The gathering underlined the extent to which Guangdong Province, which lies along the southeastern coast of China, has rebounded fully from the outbreak of severe acute respiratory syndrome that started here last winter and spread to other continents before fading out in June.

Attendance dropped by close to 90 percent at the semiannual trade fair held here in the spring, at the height of the outbreak, but rebounded fully for the next fair, which just ended. With demand surging at home and exports rising even faster, factories here are working overtime, spewing clouds of smoke that cover the city in a gray pall and have spread 80 miles down the Pearl River to Hong Kong, which had its worst smog on Monday since record-keeping began four years ago.

Executives at the conference that ended here on Tuesday expressed no worries about a possible recurrence this winter of SARS, which seems to have disappeared like a dimly recalled nightmare of face masks and televised news conferences by doctors. Pekka Ala-Pietila, the president of Nokia, said that his company's huge cellphone factory near here had not lost a day of production during the epidemic.

Instead, the main concern here was the same one political leaders in Beijing have been citing: the need to improve education and training for the work force so that China can move beyond being the world's main supplier of cheap labor and become a serious challenger to industrialized countries in sectors requiring more skills, from auto manufacturing to computer chips.

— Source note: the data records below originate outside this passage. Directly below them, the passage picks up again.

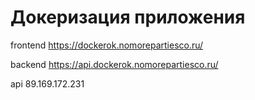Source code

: # Докеризация приложения

frontend
https://dockerok.nomorepartiesco.ru/

backend
https://api.dockerok.nomorepartiesco.ru/

api
89.169.172.231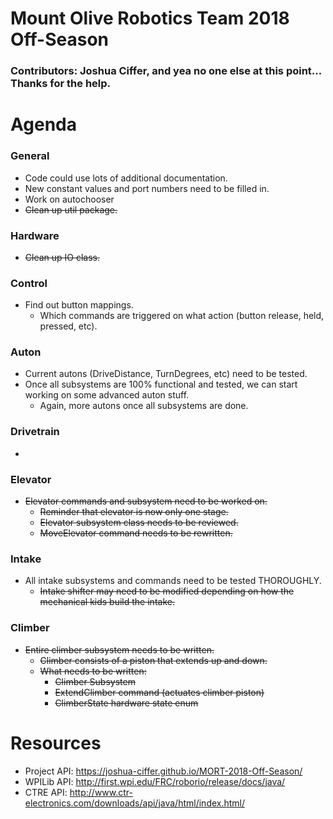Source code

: # Mount Olive Robotics Team 2018 Off-Season
### Contributors: Joshua Ciffer, and yea no one else at this point... Thanks for the help.


# Agenda

### General
- Code could use lots of additional documentation.
- New constant values and port numbers need to be filled in.
- Work on autochooser
- <s>Clean up util package.</s>
### Hardware
- <s>Clean up IO class.</s>
### Control
- Find out button mappings.
  - Which commands are triggered on what action (button release, held, pressed, etc).
### Auton
- Current autons (DriveDistance, TurnDegrees, etc) need to be tested.
- Once all subsystems are 100% functional and tested, we can start working on some advanced auton stuff.
  - Again, more autons once all subsystems are done.
### Drivetrain
- 
### Elevator
- <s>Elevator commands and subsystem need to be worked on.
  - Reminder that elevator is now only one stage.
  - Elevator subsystem class needs to be reviewed.
  - MoveElevator command needs to be rewritten.</s>
### Intake
- All intake subsystems and commands need to be tested THOROUGHLY.
  - <s>Intake shifter may need to be modified depending on how the mechanical kids build the intake.</s>
### Climber
- <s>Entire climber subsystem needs to be written.
  - Climber consists of a piston that extends up and down.
  - What needs to be written:
    - Climber Subsystem
    - ExtendClimber command (actuates climber piston)
    - ClimberState hardware state enum</s>

# Resources
- Project API: https://joshua-ciffer.github.io/MORT-2018-Off-Season/
- WPILib API: http://first.wpi.edu/FRC/roborio/release/docs/java/
- CTRE API: http://www.ctr-electronics.com/downloads/api/java/html/index.html/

"They have to educate people, they have to invest" in training, said Hans-Jorg Bullinger, the president of Fraunhofer-Gesellschaft, the big German contract research company.

Mr. Carp of Kodak agreed. "The most far-sighted and practical step the government can do is strengthen educational institutions," he said.

While improving education is a national goal, it is particularly a problem for Guangdong Province and for Guangzhou, the provincial capital, which used to be called Canton.

The Pearl River delta has become China's richest region, with incomes in big cities like Guangzhou and Shenzhen almost four times the national average. Less prosperous regions with even lower wages and land prices, most notably the Yangtze River delta around Shanghai, are starting to attract manufacturers that once headed straight for Guangdong.

Guangdong is still China's biggest exporter because Deng Xiaoping's great experiment in capitalism began here in the late 1970's, while free-market changes were only really encouraged by the central government in Shanghai, beginning in 1992. But China's best universities remain in Beijing and Shanghai, while Guangzhou has yet to create the equivalent of a Stanford University, a world-class institution of higher learning far from traditional centers of academic excellence.

Carl-Henric Svanberg, the chief executive and president of Ericsson, spoke of his company's 3,500 employees in manufacturing, research and development in China, and of the economic potential of Guangdong Province, but conspicuously did not mention that Ericsson's research and development centers were in Beijing and Shanghai.

Guangdong has focused more on luring assembly lines for higher-technology businesses like consumer electronics companies and automakers, drawing top executives from the Honda Motor Company and the Sanyo Electric Company to the conference here. These industries have emerged as successors to the toy makers and furniture companies that used to be the province's economic mainstays.

Governor Huang Huahua of Guangdong Province, the leader of the conference here, said that Toyota agreed to build car engines here and then an assembly plant with an annual capacity of 300,000 cars, and predicted that Beijing would approve the plan soon. A Toyota spokesman said that the company was still in discussions and that nothing had been decided yet; Beijing officials have expressed some nervousness lately about possible overbuilding of auto factories.

The province's cities have struggled to pursue high-technology and heavy industry at the same time, producing dissonant slogans like that in nearby Huizhou, which promotes itself as "a digital and petrochemicals city."

Guangdong had been planning to turn Shenzhen, where many electronics companies have factories, into a center for research and services. But that is also the commercial strategy of Hong Kong, next door to Shenzhen, and Beijing is now trying to build up Hong Kong's economy after concluding that unemployment and deflation there contributed to the upwelling of pro-democracy sentiment that produced huge marches and rallies in July.

Governor Huang showed a new caution here on Tuesday in predicting what Shenzhen would do next. "At this stage, we still do not have a plan on the development for that area."